## What the task requires
Among the lines of data below, reproduce only those from the one with "Name: Hanru Chen" through the one with "the assignment deadline!**", exactly as they stand, both ends included.

[Saved data entries]
⟨
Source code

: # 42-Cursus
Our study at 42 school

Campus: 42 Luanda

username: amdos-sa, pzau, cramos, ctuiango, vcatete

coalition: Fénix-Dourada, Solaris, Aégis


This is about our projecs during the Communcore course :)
⟩
⟨
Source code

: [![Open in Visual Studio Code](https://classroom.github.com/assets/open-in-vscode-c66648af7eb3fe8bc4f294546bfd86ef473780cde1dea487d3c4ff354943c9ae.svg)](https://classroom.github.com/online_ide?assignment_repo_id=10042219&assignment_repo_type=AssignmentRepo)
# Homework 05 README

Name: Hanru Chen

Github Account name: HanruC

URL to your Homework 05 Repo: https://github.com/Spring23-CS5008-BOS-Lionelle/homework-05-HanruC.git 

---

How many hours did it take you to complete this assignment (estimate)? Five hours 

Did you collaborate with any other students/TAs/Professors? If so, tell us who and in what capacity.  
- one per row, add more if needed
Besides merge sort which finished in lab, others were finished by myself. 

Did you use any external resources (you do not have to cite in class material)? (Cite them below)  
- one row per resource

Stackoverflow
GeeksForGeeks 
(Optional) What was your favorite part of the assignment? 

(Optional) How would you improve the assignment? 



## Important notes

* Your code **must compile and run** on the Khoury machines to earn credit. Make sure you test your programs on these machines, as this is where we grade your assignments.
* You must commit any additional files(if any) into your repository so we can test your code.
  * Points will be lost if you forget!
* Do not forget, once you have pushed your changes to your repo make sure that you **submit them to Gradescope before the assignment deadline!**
⟩
## Response area
Name: Hanru Chen

Github Account name: HanruC

URL to your Homework 05 Repo: https://github.com/Spring23-CS5008-BOS-Lionelle/homework-05-HanruC.git 

---

How many hours did it take you to complete this assignment (estimate)? Five hours 

Did you collaborate with any other students/TAs/Professors? If so, tell us who and in what capacity.  
- one per row, add more if needed
Besides merge sort which finished in lab, others were finished by myself. 

Did you use any external resources (you do not have to cite in class material)? (Cite them below)  
- one row per resource

Stackoverflow
GeeksForGeeks 
(Optional) What was your favorite part of the assignment? 

(Optional) How would you improve the assignment? 



## Important notes

* Your code **must compile and run** on the Khoury machines to earn credit. Make sure you test your programs on these machines, as this is where we grade your assignments.
* You must commit any additional files(if any) into your repository so we can test your code.
  * Points will be lost if you forget!
* Do not forget, once you have pushed your changes to your repo make sure that you **submit them to Gradescope before the assignment deadline!**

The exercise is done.